Give back each line of the data exactly as it reads, minus the pictures.

» PROVIDED RECORDS:
────────────────

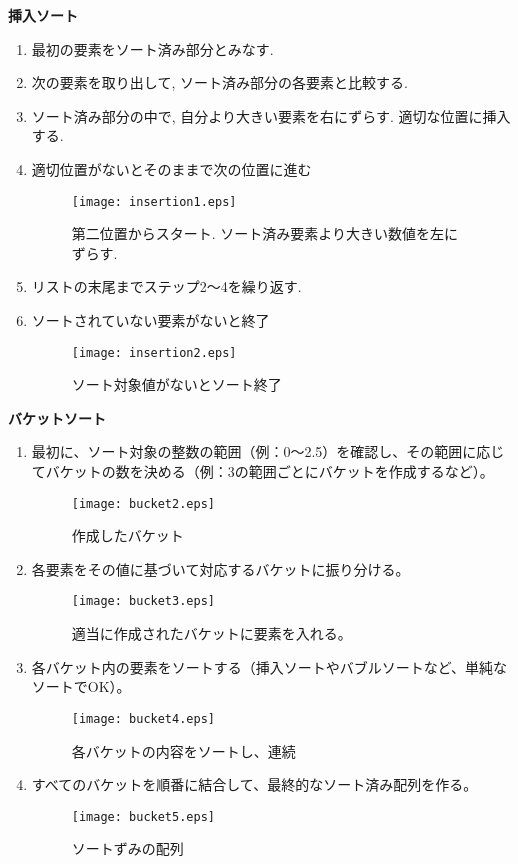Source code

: \documentclass[a4j, 12pt]{jarticle}
\begin{document}
\newpage
\textbf{挿入ソート}
\begin{enumerate}
  \item 最初の要素をソート済み部分とみなす. 
  \item 次の要素を取り出して, ソート済み部分の各要素と比較する. 
  \item ソート済み部分の中で, 自分より大きい要素を右にずらす. 適切な位置に挿入する. 
  \item 適切位置がないとそのままで次の位置に進む
  \begin{figure}[H]
    \centering
    \texttt{[image: insertion1.eps]}
    \caption{第二位置からスタート. ソート済み要素より大きい数値を左にずらす.}
  \end{figure}
  \item リストの末尾までステップ2〜4を繰り返す. 
  \item ソートされていない要素がないと終了
  \begin{figure}[H]
    \centering
    \texttt{[image: insertion2.eps]}
    \caption{ソート対象値がないとソート終了}
  \end{figure}
\end{enumerate}
\textbf{バケットソート}
\begin{enumerate}
  \begin{figure}[H]
    \centering
    \texttt{[image: bucket1.eps]}
    \caption{ソート対象データ}
  \end{figure}
  \item 最初に、ソート対象の整数の範囲（例：0〜2.5）を確認し、その範囲に応じてバケットの数を決める（例：3の範囲ごとにバケットを作成するなど）。
  \begin{figure}[H]
    \centering
    \texttt{[image: bucket2.eps]}
    \caption{作成したバケット}
  \end{figure}
  \item 各要素をその値に基づいて対応するバケットに振り分ける。
  \begin{figure}[H]
    \centering
    \texttt{[image: bucket3.eps]}
    \caption{適当に作成されたバケットに要素を入れる。}
  \end{figure}
  \newpage
  \item 各バケット内の要素をソートする（挿入ソートやバブルソートなど、単純なソートでOK）。
  \begin{figure}[H]
    \centering
    \texttt{[image: bucket4.eps]}
    \caption{各バケットの内容をソートし、連続}
  \end{figure}
  \item すべてのバケットを順番に結合して、最終的なソート済み配列を作る。
  \begin{figure}[H]
    \centering
    \texttt{[image: bucket5.eps]}
    \caption{ソートずみの配列}
  \end{figure}
\end{enumerate}
\end{document}

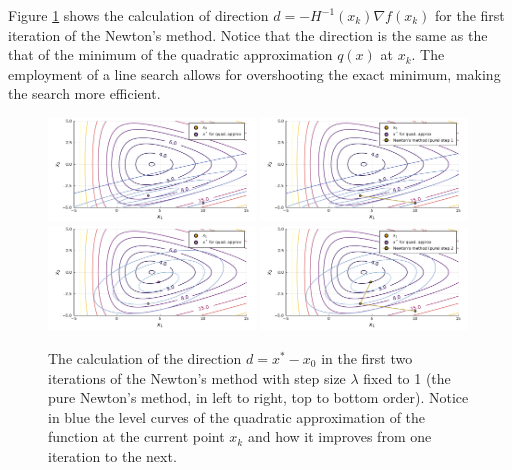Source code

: Figure \ref{fig:newton_method_exp} shows the calculation of direction $d = - H^{-1}(x_k)\nabla f(x_k)$ for the first iteration of the Newton's method. Notice that the direction is the same as the that of the minimum of the quadratic approximation $q(x)$ at $x_k$. The employment of a line search allows for overshooting the exact minimum, making the search more efficient.
%
\begin{figure}[H]
    \includegraphics[width=0.49\textwidth]{part_2/chapter_5/figures/newton_path1.pdf}	
	\includegraphics[width=0.49\textwidth]{part_2/chapter_5/figures/newton_path2.pdf}
	\includegraphics[width=0.49\textwidth]{part_2/chapter_5/figures/newton_path3.pdf}
	\includegraphics[width=0.49\textwidth]{part_2/chapter_5/figures/newton_path4.pdf}
	\caption{The calculation of the direction $d = x^* - x_0$ in the first two iterations of the Newton's method with step size $\lambda$ fixed to 1 (the pure Newton's method, in left to right, top to bottom order). Notice in blue the level curves of the quadratic approximation of the function at the current point $x_k$ and how it improves from one iteration to the next.} \label{fig:newton_method_exp}
\end{figure}
%

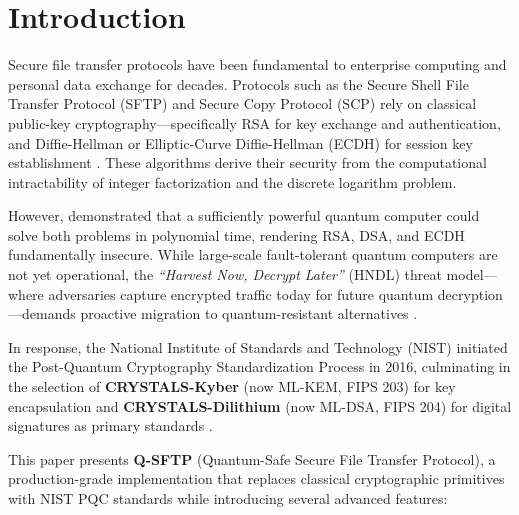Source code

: \documentclass[12pt, a4paper]{article}
\begin{document}
\newpage
\tableofcontents
\newpage

\section{Introduction}

Secure file transfer protocols have been fundamental to enterprise computing and personal data exchange for decades. Protocols such as the Secure Shell File Transfer Protocol (SFTP) and Secure Copy Protocol (SCP) rely on classical public-key cryptography—specifically RSA for key exchange and authentication, and Diffie-Hellman or Elliptic-Curve Diffie-Hellman (ECDH) for session key establishment \parencite{ylonen2006secure}. These algorithms derive their security from the computational intractability of integer factorization and the discrete logarithm problem.

However, \textcite{shor1994algorithms} demonstrated that a sufficiently powerful quantum computer could solve both problems in polynomial time, rendering RSA, DSA, and ECDH fundamentally insecure. While large-scale fault-tolerant quantum computers are not yet operational, the \textit{``Harvest Now, Decrypt Later''} (HNDL) threat model—where adversaries capture encrypted traffic today for future quantum decryption—demands proactive migration to quantum-resistant alternatives \parencite{mosca2018cybersecurity}.

In response, the National Institute of Standards and Technology (NIST) initiated the Post-Quantum Cryptography Standardization Process in 2016, culminating in the selection of \textbf{CRYSTALS-Kyber} (now ML-KEM, FIPS 203) for key encapsulation and \textbf{CRYSTALS-Dilithium} (now ML-DSA, FIPS 204) for digital signatures as primary standards \parencite{nist2024standards}.

This paper presents \textbf{Q-SFTP} (Quantum-Safe Secure File Transfer Protocol), a production-grade implementation that replaces classical cryptographic primitives with NIST PQC standards while introducing several advanced features:
\end{document}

────────────────

» TASK OUTPUT:
Source code

: \documentclass[a4j, 12pt]{jarticle}
\begin{document}
\newpage
\textbf{挿入ソート}
\begin{enumerate}
  \item 最初の要素をソート済み部分とみなす. 
  \item 次の要素を取り出して, ソート済み部分の各要素と比較する. 
  \item ソート済み部分の中で, 自分より大きい要素を右にずらす. 適切な位置に挿入する. 
  \item 適切位置がないとそのままで次の位置に進む
  \begin{figure}[H]
    \centering
    \texttt{[image: insertion1.eps]}
    \caption{第二位置からスタート. ソート済み要素より大きい数値を左にずらす.}
  \end{figure}
  \item リストの末尾までステップ2〜4を繰り返す. 
  \item ソートされていない要素がないと終了
  \begin{figure}[H]
    \centering
    \texttt{[image: insertion2.eps]}
    \caption{ソート対象値がないとソート終了}
  \end{figure}
\end{enumerate}
\textbf{バケットソート}
\begin{enumerate}
  \begin{figure}[H]
    \centering
    \texttt{[image: bucket1.eps]}
    \caption{ソート対象データ}
  \end{figure}
  \item 最初に、ソート対象の整数の範囲（例：0〜2.5）を確認し、その範囲に応じてバケットの数を決める（例：3の範囲ごとにバケットを作成するなど）。
  \begin{figure}[H]
    \centering
    \texttt{[image: bucket2.eps]}
    \caption{作成したバケット}
  \end{figure}
  \item 各要素をその値に基づいて対応するバケットに振り分ける。
  \begin{figure}[H]
    \centering
    \texttt{[image: bucket3.eps]}
    \caption{適当に作成されたバケットに要素を入れる。}
  \end{figure}
  \newpage
  \item 各バケット内の要素をソートする（挿入ソートやバブルソートなど、単純なソートでOK）。
  \begin{figure}[H]
    \centering
    \texttt{[image: bucket4.eps]}
    \caption{各バケットの内容をソートし、連続}
  \end{figure}
  \item すべてのバケットを順番に結合して、最終的なソート済み配列を作る。
  \begin{figure}[H]
    \centering
    \texttt{[image: bucket5.eps]}
    \caption{ソートずみの配列}
  \end{figure}
\end{enumerate}
\end{document}

Source code

: Figure \ref{fig:newton_method_exp} shows the calculation of direction $d = - H^{-1}(x_k)\nabla f(x_k)$ for the first iteration of the Newton's method. Notice that the direction is the same as the that of the minimum of the quadratic approximation $q(x)$ at $x_k$. The employment of a line search allows for overshooting the exact minimum, making the search more efficient.
%
\begin{figure}[H]
    \includegraphics[width=0.49\textwidth]{part_2/chapter_5/figures/newton_path1.pdf}	
	\includegraphics[width=0.49\textwidth]{part_2/chapter_5/figures/newton_path2.pdf}
	\includegraphics[width=0.49\textwidth]{part_2/chapter_5/figures/newton_path3.pdf}
	\includegraphics[width=0.49\textwidth]{part_2/chapter_5/figures/newton_path4.pdf}
	\caption{The calculation of the direction $d = x^* - x_0$ in the first two iterations of the Newton's method with step size $\lambda$ fixed to 1 (the pure Newton's method, in left to right, top to bottom order). Notice in blue the level curves of the quadratic approximation of the function at the current point $x_k$ and how it improves from one iteration to the next.} \label{fig:newton_method_exp}
\end{figure}
%

Source code

: \documentclass[12pt, a4paper]{article}
\begin{document}
\newpage
\tableofcontents
\newpage

\section{Introduction}

Secure file transfer protocols have been fundamental to enterprise computing and personal data exchange for decades. Protocols such as the Secure Shell File Transfer Protocol (SFTP) and Secure Copy Protocol (SCP) rely on classical public-key cryptography—specifically RSA for key exchange and authentication, and Diffie-Hellman or Elliptic-Curve Diffie-Hellman (ECDH) for session key establishment \parencite{ylonen2006secure}. These algorithms derive their security from the computational intractability of integer factorization and the discrete logarithm problem.

However, \textcite{shor1994algorithms} demonstrated that a sufficiently powerful quantum computer could solve both problems in polynomial time, rendering RSA, DSA, and ECDH fundamentally insecure. While large-scale fault-tolerant quantum computers are not yet operational, the \textit{``Harvest Now, Decrypt Later''} (HNDL) threat model—where adversaries capture encrypted traffic today for future quantum decryption—demands proactive migration to quantum-resistant alternatives \parencite{mosca2018cybersecurity}.

In response, the National Institute of Standards and Technology (NIST) initiated the Post-Quantum Cryptography Standardization Process in 2016, culminating in the selection of \textbf{CRYSTALS-Kyber} (now ML-KEM, FIPS 203) for key encapsulation and \textbf{CRYSTALS-Dilithium} (now ML-DSA, FIPS 204) for digital signatures as primary standards \parencite{nist2024standards}.

This paper presents \textbf{Q-SFTP} (Quantum-Safe Secure File Transfer Protocol), a production-grade implementation that replaces classical cryptographic primitives with NIST PQC standards while introducing several advanced features:
\end{document}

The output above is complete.